• **TASK TO CARRY OUT**: Give the number of lines in the data below where the word "have" appears, and nothing besides.

• **Source texts of formatted documents**:
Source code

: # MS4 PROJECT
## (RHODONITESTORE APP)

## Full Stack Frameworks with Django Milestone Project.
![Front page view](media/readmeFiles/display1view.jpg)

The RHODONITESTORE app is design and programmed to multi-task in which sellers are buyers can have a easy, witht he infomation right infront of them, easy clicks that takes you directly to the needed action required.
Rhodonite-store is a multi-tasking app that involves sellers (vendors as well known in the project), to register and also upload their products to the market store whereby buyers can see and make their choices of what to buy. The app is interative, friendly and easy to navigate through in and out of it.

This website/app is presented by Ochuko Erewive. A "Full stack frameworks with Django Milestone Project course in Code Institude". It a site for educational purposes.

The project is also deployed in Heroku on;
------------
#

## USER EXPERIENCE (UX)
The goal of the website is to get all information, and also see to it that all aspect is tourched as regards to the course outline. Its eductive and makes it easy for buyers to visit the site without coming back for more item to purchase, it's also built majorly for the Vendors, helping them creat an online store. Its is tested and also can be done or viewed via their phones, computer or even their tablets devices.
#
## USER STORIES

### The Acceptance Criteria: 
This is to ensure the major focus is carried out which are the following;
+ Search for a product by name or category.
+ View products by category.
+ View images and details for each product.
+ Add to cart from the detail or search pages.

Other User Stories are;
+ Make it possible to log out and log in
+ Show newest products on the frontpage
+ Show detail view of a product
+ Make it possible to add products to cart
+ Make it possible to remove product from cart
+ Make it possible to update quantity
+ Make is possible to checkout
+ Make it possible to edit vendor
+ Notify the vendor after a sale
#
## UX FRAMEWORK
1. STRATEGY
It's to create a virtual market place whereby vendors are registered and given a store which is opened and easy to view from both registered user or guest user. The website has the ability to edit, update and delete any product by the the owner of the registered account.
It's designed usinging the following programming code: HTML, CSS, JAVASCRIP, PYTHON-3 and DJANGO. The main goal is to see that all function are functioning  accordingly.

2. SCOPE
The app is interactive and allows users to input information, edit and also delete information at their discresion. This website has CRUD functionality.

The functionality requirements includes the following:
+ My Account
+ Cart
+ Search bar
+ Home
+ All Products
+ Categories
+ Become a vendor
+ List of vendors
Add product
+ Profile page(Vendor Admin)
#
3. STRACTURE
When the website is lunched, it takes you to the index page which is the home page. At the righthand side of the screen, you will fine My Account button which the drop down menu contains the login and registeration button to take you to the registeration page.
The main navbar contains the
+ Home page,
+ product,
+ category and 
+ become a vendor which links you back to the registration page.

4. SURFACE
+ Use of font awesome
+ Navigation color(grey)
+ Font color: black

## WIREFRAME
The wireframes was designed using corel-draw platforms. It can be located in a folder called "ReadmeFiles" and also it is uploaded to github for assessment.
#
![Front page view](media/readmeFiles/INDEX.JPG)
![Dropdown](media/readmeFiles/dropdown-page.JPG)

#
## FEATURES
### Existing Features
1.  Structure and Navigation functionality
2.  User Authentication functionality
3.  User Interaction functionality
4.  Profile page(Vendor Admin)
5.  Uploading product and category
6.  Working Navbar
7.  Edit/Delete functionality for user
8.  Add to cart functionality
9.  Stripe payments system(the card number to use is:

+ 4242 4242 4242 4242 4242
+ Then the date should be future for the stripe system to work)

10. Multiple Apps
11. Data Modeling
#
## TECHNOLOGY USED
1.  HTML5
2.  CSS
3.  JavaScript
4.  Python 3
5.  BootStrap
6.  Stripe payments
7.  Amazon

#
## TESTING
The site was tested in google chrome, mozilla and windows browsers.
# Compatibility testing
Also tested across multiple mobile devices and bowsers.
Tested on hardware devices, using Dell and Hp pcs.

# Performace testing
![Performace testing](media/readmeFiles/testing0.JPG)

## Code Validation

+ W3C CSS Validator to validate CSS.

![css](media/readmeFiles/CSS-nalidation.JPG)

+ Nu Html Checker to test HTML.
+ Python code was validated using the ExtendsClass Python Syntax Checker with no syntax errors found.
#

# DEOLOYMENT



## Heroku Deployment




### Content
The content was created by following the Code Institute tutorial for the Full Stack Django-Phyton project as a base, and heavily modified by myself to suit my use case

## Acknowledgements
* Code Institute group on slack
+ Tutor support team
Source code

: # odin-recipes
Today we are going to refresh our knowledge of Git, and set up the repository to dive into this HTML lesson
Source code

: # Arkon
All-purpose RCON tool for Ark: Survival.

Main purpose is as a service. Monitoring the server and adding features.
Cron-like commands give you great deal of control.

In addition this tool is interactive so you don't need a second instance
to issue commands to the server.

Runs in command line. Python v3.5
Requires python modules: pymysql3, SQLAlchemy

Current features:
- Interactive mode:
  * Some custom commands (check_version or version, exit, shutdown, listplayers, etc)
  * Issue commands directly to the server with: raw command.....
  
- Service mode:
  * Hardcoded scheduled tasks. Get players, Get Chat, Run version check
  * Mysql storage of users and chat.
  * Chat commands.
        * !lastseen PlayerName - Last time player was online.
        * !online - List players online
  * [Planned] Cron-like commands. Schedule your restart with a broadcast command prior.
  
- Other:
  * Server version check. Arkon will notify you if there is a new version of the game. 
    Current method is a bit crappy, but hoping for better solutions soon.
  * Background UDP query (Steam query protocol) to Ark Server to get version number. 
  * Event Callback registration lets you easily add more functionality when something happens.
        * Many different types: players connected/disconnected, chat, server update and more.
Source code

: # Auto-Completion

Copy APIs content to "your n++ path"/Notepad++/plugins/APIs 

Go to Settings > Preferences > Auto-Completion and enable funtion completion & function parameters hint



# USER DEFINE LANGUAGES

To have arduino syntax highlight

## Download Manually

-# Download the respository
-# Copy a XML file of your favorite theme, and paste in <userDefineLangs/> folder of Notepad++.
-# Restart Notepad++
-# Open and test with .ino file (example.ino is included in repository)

• **PROBLEM SOLUTION**: 2